::: Data records
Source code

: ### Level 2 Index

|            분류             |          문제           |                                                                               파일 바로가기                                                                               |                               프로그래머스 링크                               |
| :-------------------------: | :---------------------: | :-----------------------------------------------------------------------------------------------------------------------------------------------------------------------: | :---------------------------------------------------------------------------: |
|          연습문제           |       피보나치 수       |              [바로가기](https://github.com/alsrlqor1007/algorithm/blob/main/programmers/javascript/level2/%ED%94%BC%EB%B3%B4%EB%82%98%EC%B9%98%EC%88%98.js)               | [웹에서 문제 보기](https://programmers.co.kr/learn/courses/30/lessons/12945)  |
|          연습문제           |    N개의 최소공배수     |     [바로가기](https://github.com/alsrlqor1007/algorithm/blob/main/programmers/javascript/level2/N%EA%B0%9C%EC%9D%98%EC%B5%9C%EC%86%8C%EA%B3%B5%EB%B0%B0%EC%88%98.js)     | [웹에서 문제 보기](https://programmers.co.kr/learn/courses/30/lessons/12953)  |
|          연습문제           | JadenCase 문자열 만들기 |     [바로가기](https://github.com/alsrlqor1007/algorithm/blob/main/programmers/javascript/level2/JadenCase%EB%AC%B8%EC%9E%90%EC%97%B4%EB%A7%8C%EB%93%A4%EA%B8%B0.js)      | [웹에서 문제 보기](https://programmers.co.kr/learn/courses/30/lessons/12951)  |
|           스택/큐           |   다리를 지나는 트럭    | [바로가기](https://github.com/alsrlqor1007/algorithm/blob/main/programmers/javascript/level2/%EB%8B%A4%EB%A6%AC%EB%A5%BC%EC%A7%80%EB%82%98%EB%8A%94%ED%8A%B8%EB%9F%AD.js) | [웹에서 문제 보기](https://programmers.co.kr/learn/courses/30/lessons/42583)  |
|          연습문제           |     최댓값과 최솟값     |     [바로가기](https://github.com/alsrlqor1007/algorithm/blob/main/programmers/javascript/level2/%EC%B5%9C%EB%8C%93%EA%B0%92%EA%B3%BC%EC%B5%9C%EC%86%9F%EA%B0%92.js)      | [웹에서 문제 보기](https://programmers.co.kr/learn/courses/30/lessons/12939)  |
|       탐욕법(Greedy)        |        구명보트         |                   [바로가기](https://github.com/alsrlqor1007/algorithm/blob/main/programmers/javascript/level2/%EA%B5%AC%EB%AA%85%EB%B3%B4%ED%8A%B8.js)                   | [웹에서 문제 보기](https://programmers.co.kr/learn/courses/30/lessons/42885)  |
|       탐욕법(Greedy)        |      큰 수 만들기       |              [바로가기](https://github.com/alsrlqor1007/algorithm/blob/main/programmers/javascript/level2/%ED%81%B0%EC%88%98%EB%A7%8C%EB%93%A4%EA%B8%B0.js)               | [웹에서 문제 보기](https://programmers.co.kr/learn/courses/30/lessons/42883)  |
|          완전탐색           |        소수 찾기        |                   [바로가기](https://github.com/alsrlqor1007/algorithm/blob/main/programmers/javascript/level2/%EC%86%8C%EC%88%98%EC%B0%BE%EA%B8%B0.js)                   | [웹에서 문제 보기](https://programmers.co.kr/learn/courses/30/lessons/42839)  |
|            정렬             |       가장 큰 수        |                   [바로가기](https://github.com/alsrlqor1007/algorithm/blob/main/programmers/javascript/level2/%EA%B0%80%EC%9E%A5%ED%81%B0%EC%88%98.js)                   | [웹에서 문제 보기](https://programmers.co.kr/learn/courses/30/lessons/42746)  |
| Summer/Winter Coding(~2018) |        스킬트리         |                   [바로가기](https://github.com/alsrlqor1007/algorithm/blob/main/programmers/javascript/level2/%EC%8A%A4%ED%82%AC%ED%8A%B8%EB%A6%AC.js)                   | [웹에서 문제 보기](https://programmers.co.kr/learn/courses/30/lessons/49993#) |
::::::
#### [What to do]
Word for word, write out every record in the listing.

#### [Task answer]
Source code

: ### Level 2 Index

|            분류             |          문제           |                                                                               파일 바로가기                                                                               |                               프로그래머스 링크                               |
| :-------------------------: | :---------------------: | :-----------------------------------------------------------------------------------------------------------------------------------------------------------------------: | :---------------------------------------------------------------------------: |
|          연습문제           |       피보나치 수       |              [바로가기](https://github.com/alsrlqor1007/algorithm/blob/main/programmers/javascript/level2/%ED%94%BC%EB%B3%B4%EB%82%98%EC%B9%98%EC%88%98.js)               | [웹에서 문제 보기](https://programmers.co.kr/learn/courses/30/lessons/12945)  |
|          연습문제           |    N개의 최소공배수     |     [바로가기](https://github.com/alsrlqor1007/algorithm/blob/main/programmers/javascript/level2/N%EA%B0%9C%EC%9D%98%EC%B5%9C%EC%86%8C%EA%B3%B5%EB%B0%B0%EC%88%98.js)     | [웹에서 문제 보기](https://programmers.co.kr/learn/courses/30/lessons/12953)  |
|          연습문제           | JadenCase 문자열 만들기 |     [바로가기](https://github.com/alsrlqor1007/algorithm/blob/main/programmers/javascript/level2/JadenCase%EB%AC%B8%EC%9E%90%EC%97%B4%EB%A7%8C%EB%93%A4%EA%B8%B0.js)      | [웹에서 문제 보기](https://programmers.co.kr/learn/courses/30/lessons/12951)  |
|           스택/큐           |   다리를 지나는 트럭    | [바로가기](https://github.com/alsrlqor1007/algorithm/blob/main/programmers/javascript/level2/%EB%8B%A4%EB%A6%AC%EB%A5%BC%EC%A7%80%EB%82%98%EB%8A%94%ED%8A%B8%EB%9F%AD.js) | [웹에서 문제 보기](https://programmers.co.kr/learn/courses/30/lessons/42583)  |
|          연습문제           |     최댓값과 최솟값     |     [바로가기](https://github.com/alsrlqor1007/algorithm/blob/main/programmers/javascript/level2/%EC%B5%9C%EB%8C%93%EA%B0%92%EA%B3%BC%EC%B5%9C%EC%86%9F%EA%B0%92.js)      | [웹에서 문제 보기](https://programmers.co.kr/learn/courses/30/lessons/12939)  |
|       탐욕법(Greedy)        |        구명보트         |                   [바로가기](https://github.com/alsrlqor1007/algorithm/blob/main/programmers/javascript/level2/%EA%B5%AC%EB%AA%85%EB%B3%B4%ED%8A%B8.js)                   | [웹에서 문제 보기](https://programmers.co.kr/learn/courses/30/lessons/42885)  |
|       탐욕법(Greedy)        |      큰 수 만들기       |              [바로가기](https://github.com/alsrlqor1007/algorithm/blob/main/programmers/javascript/level2/%ED%81%B0%EC%88%98%EB%A7%8C%EB%93%A4%EA%B8%B0.js)               | [웹에서 문제 보기](https://programmers.co.kr/learn/courses/30/lessons/42883)  |
|          완전탐색           |        소수 찾기        |                   [바로가기](https://github.com/alsrlqor1007/algorithm/blob/main/programmers/javascript/level2/%EC%86%8C%EC%88%98%EC%B0%BE%EA%B8%B0.js)                   | [웹에서 문제 보기](https://programmers.co.kr/learn/courses/30/lessons/42839)  |
|            정렬             |       가장 큰 수        |                   [바로가기](https://github.com/alsrlqor1007/algorithm/blob/main/programmers/javascript/level2/%EA%B0%80%EC%9E%A5%ED%81%B0%EC%88%98.js)                   | [웹에서 문제 보기](https://programmers.co.kr/learn/courses/30/lessons/42746)  |
| Summer/Winter Coding(~2018) |        스킬트리         |                   [바로가기](https://github.com/alsrlqor1007/algorithm/blob/main/programmers/javascript/level2/%EC%8A%A4%ED%82%AC%ED%8A%B8%EB%A6%AC.js)                   | [웹에서 문제 보기](https://programmers.co.kr/learn/courses/30/lessons/49993#) |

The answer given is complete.